By Max H. Stern and Holden Benon
Late last week, the California Court of Appeal issued another COVID-19 business interruption decision reminding us that creative arguments do not win the day for policyholders in California. The true facts are decisive.
In Best Rest Motel, Inc. v. Sequoia Ins. Co., No. D079927, 2023 WL 2198660 (Cal. Ct. App. Feb. 24, 2023), the court upheld a trial court’s ruling on summary judgment, reasoning the policyholder could not show that its loss of business income was caused by “direct physical loss of or damage to property,” within the meaning of its commercial multi-peril insurance policy.
The policyholder, San Diego-based Best Rest Motel, Inc. argued that the presence of virus-infected droplets caused physical loss or damage rendering its property incapable of safely providing lodging to guests. Readers familiar with these issues may recognize this as an attempt to plead facts that fall within the “hypothetical scenario” posited in dicta by the court in Inns-by-the-Sea.
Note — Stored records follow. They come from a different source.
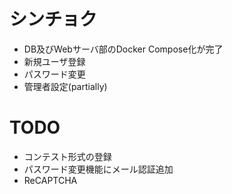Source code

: # シンチョク
- DB及びWebサーバ部のDocker Compose化が完了
- 新規ユーザ登録
- パスワード変更
- 管理者設定(partially)

# TODO
- コンテスト形式の登録
- パスワード変更機能にメール認証追加
- ReCAPTCHA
Unlike the vast majority of COVID-19 business interruption authorities that arise on demurrer or motion to dismiss, the Court of Appeal in Best Rest Motel reviewed the lower court’s ruling on summary judgment. Thus, the court did not assume the truth of the allegations in the complaint. Instead, it reviewed and considered the admissible evidence that had come out in discovery.
In particular, the court reviewed deposition testimony that revealed that Best Rest Motel’s reservations were cancelled because of the widespread disruptions caused by the COVID-19 pandemic: would-be guests could not travel, San Diego tourist attractions were shuttered, and graduations were cancelled. Indeed, insured’s representatives testified there was no other reason why Best Rest Motel could not rent out its rooms.
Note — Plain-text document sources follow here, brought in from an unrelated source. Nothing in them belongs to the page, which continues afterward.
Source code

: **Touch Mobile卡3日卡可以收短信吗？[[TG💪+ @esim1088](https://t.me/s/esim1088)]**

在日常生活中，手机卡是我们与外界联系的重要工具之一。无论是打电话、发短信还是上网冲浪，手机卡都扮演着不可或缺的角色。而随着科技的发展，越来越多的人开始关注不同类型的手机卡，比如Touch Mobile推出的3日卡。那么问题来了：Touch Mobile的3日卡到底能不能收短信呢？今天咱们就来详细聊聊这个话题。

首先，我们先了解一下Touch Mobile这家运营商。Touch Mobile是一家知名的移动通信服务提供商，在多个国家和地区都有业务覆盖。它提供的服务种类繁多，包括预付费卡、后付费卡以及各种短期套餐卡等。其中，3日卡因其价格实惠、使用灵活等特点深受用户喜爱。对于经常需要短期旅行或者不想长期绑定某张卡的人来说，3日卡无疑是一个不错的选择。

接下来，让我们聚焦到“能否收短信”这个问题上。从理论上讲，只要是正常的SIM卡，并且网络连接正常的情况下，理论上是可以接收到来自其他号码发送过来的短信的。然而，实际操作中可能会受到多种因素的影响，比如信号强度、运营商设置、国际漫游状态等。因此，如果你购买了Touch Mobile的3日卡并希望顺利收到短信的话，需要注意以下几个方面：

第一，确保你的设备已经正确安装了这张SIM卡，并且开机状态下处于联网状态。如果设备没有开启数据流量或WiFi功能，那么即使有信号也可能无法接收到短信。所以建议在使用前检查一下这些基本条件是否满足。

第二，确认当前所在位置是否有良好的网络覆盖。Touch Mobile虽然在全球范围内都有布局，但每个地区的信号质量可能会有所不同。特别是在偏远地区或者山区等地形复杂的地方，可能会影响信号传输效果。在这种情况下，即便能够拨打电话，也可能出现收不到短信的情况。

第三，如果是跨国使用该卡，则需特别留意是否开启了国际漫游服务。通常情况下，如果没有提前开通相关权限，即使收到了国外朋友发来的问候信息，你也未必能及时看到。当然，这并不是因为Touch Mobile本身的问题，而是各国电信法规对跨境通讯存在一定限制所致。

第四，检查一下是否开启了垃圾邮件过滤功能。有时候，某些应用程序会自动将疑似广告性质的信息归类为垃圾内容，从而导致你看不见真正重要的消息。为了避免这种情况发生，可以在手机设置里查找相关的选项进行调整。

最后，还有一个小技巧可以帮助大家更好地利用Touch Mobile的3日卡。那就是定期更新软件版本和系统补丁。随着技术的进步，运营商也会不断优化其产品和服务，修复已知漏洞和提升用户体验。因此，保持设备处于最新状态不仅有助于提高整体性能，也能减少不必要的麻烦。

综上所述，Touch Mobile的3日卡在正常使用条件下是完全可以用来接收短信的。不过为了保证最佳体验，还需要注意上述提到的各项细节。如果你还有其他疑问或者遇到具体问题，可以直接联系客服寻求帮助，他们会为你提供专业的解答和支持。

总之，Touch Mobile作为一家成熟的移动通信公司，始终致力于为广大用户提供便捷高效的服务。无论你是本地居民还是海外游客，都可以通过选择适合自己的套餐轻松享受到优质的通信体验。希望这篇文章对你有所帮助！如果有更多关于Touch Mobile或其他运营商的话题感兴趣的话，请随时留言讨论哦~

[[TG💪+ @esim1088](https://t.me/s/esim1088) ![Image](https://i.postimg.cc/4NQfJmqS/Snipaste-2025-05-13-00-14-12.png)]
The court observed that even if Best Rest Motel had eradicated all traces of COVID-19 from its premises, it still would have suffered the same lost income. Thus, the court concluded, there was no evidence creating a triable issue that the insured’s claimed business loss was caused by the presence of virus in or on the insured’s premises. As such, the insurer was entitled to summary judgment in its favor.
For insurance carriers litigating similar disputes, the Best Rest Motel decision imparts a noteworthy reminder: simply because a policyholder pleads that it suffered business income losses caused by the presence of virus on its premises, does not mean this will be borne out by facts revealed in discovery. To the contrary, many businesses like Best Rest Motel suffered business income losses as a result of the significant shift in consumer demand caused by the pandemic and resulting stay-at-home orders. Thus, insurance carriers that do not succeed at the demurrer stage should tailor their discovery requests to seek information about the causes of the policyholder’s losses, and the extent to which the policyholder would have still suffered its claimed income loss had it eradicated all traces of coronavirus from its premises. Depending on the facts discovered, there might be support for the position that summary judgment is appropriate because there is no triable issue of fact with respect to causation.